Programming a computer requires that, to some extent, you learn the computer's language. Computers "understand" a lot of different languages, and the choice of language affects how you approach programming. I've taught beginning programming in a number of different languages -- Pascal, C++, Java, etc. -- but to my mind most of them require spending too much class time on level-1 and level-2 knowledge, with not enough time left for levels 3 and 4. So in this course, we start in a pedagogically-designed subset of the Racket language (related to Scheme and Lisp). After students have a firm understanding of the basic concepts and habits of programming, we switch to more complicated languages like Java, C++, or Python. This transition can be tricky, though: many students take the change of language as an indication that they can forget all the good habits they learned in the first language. To avoid this, we have to make very explicit the connections between Racket concepts and those in a second language. In this workshop, we'll probably spend Day 5 discussing this transition to a second language.

We'll pay a lot of attention to step-by-step design recipes for getting from a vague English-language description of a problem to a working computer program. Every year, some students skip the recipes when they're in a hurry, and invariably find themselves wasting more time as a result. To prevent this, I use the design recipes as a rubric, giving a set number of points for each step in the recipe: a student can sometimes get 50% or more credit without writing any working code, just by doing a really good analysis of the problem.

5  Texts and Software

I taught a beginning computer programming course for years using the textbook How to Design Programs, by Felleisen, Findler, Flatt, and Krishnamurthi (who also wrote the programming platform we'll use, DrRacket). This book is available on the Web for free.

In the years since How to Design Programs was published, we've developed a lot of new ideas about how to teach this material, so I wrote my own textbook, Picturing Programs, based on How to Design Programs but different in several ways: less emphasis on numbers and arithmetic, more emphasis on animated graphics, and an overall slower pace that has made it popular among high school teachers. It's quite inexpensive, as CS textbooks go, but I've put the whole book on the web. Please don't waste paper by printing it all out....

The Second Edition of How to Design Programs hasn't been finished yet, but the current version is on the Web for free. It does more graphics and animation than the first edition, uses more numbers and arithmetic than Picturing Programs, and goes faster than either.

We'll use the free, open-source programming environment DrRacket for this workshop, and I encourage using it for your own classes.

6  Support

We'll be using Piazza for discussion outside the classroom (including before and after the workshop). The system is designed to get you help fast and efficiently from classmates, the TA, and myself.

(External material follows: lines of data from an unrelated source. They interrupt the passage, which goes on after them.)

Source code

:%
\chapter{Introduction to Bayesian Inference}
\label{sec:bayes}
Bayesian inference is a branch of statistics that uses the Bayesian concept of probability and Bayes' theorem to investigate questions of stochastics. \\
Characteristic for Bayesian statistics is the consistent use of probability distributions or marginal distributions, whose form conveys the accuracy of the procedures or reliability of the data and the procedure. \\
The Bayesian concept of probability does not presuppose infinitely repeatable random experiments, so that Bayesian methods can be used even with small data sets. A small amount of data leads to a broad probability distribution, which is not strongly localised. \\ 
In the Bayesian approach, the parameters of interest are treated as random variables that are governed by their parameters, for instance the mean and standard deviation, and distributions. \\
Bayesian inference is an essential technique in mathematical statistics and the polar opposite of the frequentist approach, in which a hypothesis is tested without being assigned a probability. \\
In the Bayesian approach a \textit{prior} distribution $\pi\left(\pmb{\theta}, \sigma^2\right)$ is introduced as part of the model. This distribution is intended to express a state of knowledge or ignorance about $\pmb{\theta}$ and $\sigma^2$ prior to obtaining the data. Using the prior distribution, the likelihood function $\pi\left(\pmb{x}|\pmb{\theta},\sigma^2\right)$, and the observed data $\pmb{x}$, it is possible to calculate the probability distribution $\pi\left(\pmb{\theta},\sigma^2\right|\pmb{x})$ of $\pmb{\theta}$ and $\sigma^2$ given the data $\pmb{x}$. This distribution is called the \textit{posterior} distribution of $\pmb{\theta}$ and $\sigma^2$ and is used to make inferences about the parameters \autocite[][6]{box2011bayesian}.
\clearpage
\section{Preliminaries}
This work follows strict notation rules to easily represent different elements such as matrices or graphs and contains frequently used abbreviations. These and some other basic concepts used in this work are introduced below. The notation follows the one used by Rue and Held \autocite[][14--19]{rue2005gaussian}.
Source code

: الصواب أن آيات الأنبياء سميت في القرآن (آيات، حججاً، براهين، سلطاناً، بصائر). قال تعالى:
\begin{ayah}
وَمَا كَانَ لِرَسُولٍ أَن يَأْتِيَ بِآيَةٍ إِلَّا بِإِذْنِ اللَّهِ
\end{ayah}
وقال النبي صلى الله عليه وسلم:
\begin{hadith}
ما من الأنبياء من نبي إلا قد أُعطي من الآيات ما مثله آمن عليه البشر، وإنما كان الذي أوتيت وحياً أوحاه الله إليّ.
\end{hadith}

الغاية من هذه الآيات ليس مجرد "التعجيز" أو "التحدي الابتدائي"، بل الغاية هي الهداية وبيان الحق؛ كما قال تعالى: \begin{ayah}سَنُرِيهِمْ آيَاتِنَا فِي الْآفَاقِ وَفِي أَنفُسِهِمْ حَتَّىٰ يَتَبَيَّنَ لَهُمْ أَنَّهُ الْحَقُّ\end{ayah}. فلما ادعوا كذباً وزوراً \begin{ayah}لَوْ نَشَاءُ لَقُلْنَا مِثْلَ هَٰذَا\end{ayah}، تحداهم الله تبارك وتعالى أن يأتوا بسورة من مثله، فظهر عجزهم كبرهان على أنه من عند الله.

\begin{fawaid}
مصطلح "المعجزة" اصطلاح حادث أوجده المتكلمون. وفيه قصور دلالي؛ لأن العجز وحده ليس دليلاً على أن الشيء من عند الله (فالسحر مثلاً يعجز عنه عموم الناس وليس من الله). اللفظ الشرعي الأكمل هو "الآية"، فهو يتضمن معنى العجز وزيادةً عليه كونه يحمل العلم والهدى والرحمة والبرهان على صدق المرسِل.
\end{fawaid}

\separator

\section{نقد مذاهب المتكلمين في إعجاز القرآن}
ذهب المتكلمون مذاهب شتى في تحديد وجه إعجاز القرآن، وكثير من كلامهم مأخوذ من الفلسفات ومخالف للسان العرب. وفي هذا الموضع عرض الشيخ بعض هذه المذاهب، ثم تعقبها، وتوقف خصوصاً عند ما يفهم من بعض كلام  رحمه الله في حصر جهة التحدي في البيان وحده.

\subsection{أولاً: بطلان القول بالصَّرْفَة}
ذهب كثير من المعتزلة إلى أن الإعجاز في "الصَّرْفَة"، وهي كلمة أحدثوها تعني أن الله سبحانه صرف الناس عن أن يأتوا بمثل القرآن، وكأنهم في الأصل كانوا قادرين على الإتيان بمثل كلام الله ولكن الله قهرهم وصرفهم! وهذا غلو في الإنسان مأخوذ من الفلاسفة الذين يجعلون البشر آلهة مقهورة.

Rather than emailing questions to the teaching staff, I encourage you to post your questions on Piazza (anonymously if you wish); you may find that one of your classmates answers the question before the teaching staff even see it. If you have any problems or feedback for the developers, email team@piazza.com.

7  Grading

For those of you taking this workshop for a grade, your grade will be based on class participation and on programming problems you solve and turn in. There is no final exam. If you wish, you may do some of the problems in partnership with another student; if so, put both names on the program and turn it in once.